We know the points P1, P2, and P3, and we need to calculate the closest point from P3 to P1->P2. In the above picture, the closest point is the point P2. The calculation steps are as follows:
1. First, we calculate the orthogonal projection point C on the line segment from P3 to P1->P2
2. According to the ratio of P1->C to the length of P1->P2, the ratio is obtained
3. Limit the ratio to the interval [0,1]
4. After obtaining the ratio, it is consistent with the calculation of any point between the two points in the previous article. The starting point vector P1 plus P1->P2 multiplied by the ratio gets the closest point from P3 to P1->P2
The calculation code is as follows:
public Vector2 GetClosestPoint(Vector2 p1, Vector2 p2, Vector2 p3)
{
Vector2 from_p1_to_p3 = p3 - p1;
Vector2 from_p1_to_p2 = p2 - p1;
//计算投影点
float dot = Vector2.Dot(from_p1_to_p3, from_p1_to_p2.normalized);
dot /= from_p1_to_p2.magnitude;
float t = Mathf.Clamp01(dot);
return p1 + from_p1_to_p2 * t;
}Here we mainly explain why the projection point is calculated in this way.
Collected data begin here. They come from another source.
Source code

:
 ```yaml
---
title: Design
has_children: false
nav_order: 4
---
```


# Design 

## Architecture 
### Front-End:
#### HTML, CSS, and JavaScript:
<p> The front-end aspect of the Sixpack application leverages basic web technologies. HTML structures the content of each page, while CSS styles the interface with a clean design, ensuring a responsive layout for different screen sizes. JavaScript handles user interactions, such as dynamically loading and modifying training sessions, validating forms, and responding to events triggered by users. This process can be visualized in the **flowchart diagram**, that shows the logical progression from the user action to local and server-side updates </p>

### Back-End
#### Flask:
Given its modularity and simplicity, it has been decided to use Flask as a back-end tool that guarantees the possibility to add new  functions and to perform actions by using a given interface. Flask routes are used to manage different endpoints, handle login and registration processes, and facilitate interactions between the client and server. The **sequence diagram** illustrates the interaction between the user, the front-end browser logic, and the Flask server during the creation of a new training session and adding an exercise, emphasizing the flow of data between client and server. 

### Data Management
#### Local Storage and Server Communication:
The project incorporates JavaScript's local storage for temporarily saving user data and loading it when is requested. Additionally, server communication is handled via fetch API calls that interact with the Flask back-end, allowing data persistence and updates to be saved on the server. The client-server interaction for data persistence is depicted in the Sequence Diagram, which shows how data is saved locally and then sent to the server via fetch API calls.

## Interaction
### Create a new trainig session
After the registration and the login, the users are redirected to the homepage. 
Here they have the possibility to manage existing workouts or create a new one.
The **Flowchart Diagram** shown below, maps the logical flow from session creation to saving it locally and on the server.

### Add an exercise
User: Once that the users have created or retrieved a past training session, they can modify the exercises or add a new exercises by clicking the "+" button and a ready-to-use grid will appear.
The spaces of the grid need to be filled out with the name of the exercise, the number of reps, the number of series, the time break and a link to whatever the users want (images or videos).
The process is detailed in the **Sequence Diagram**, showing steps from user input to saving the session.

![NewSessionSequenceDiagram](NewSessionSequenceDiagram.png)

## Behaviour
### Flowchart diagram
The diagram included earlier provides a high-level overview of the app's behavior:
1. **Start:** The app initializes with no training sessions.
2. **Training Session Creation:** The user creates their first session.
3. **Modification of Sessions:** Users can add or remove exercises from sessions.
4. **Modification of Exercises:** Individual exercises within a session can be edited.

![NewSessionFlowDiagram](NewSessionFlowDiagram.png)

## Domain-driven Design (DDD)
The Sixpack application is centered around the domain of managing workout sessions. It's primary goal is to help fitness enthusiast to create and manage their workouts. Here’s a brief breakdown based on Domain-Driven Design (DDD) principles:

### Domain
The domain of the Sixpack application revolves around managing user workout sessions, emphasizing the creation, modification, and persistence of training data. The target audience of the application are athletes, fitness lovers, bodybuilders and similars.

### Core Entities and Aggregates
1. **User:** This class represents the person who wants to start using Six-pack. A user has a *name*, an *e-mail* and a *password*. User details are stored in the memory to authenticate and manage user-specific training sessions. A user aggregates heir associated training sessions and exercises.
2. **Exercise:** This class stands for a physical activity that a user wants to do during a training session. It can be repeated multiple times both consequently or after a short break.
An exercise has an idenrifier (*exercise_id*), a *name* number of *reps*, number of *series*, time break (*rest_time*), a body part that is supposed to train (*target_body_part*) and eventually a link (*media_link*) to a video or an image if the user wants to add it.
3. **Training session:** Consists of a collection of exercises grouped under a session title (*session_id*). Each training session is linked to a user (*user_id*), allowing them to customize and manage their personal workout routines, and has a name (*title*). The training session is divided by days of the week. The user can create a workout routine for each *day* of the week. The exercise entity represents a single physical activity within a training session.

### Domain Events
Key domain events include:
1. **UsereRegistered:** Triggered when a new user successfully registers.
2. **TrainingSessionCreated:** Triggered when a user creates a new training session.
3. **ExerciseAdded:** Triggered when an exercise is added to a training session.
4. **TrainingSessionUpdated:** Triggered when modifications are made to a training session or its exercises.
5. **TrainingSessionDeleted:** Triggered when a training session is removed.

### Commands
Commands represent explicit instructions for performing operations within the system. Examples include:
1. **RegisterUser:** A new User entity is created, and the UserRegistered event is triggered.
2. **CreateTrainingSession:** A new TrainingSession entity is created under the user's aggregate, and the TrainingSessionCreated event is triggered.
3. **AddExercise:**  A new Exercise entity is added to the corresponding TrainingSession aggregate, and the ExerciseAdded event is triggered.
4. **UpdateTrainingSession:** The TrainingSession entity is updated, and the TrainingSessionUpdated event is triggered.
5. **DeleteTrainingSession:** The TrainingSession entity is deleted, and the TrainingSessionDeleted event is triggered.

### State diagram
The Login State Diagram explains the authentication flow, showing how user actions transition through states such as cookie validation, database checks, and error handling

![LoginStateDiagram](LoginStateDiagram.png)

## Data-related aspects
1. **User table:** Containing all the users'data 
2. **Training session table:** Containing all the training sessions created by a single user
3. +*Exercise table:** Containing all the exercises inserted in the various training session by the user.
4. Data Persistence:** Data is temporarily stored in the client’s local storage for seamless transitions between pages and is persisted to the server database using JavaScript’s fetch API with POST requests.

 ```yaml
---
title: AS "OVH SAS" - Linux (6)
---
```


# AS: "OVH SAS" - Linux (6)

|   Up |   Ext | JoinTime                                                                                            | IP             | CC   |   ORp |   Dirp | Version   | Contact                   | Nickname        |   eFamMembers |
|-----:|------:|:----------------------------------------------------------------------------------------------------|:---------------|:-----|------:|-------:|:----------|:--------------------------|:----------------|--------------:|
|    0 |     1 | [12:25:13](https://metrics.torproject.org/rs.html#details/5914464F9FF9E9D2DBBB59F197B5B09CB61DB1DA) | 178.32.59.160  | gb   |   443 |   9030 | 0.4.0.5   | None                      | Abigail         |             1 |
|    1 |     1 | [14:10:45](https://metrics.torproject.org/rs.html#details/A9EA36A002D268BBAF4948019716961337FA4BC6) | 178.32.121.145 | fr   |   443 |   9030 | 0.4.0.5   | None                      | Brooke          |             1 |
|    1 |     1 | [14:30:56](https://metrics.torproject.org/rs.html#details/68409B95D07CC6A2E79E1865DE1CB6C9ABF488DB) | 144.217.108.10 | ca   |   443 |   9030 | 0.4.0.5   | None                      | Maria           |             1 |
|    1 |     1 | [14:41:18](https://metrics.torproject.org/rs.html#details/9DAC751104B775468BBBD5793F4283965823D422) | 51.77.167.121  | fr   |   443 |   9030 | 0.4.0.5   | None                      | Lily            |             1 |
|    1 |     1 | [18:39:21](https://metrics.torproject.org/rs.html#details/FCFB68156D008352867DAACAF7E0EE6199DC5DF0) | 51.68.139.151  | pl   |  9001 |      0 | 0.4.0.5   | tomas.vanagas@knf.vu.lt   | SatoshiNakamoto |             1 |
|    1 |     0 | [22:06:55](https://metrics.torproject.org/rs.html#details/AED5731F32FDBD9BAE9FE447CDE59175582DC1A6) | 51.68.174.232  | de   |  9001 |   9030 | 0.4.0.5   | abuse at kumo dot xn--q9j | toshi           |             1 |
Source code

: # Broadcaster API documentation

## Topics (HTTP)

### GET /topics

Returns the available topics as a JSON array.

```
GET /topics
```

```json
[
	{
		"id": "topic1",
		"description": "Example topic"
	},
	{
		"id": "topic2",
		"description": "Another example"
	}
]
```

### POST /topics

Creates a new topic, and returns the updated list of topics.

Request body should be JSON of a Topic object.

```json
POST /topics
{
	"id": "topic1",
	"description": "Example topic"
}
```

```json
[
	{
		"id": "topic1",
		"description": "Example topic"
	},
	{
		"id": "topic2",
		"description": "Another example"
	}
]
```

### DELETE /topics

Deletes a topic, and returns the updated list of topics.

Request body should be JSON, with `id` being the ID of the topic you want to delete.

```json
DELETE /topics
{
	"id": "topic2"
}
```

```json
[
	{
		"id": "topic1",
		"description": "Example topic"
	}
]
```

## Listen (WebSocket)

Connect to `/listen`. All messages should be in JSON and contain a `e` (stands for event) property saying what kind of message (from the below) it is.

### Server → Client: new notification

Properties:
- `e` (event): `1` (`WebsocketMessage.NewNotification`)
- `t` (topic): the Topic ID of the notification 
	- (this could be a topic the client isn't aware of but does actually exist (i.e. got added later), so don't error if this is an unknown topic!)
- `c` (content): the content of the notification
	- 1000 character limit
First, according to the point multiplication formula:
Here, P1 to P2 are taken as standard vectors, and its length is 1, so the calculated dot is actually the length of P1->P3 multiplied by the cosine of the angle of P1, that is, the length of P1->C. The length calculated here is the projection length
Then restricting the points to between P1 and P2 is the closest point we are looking for.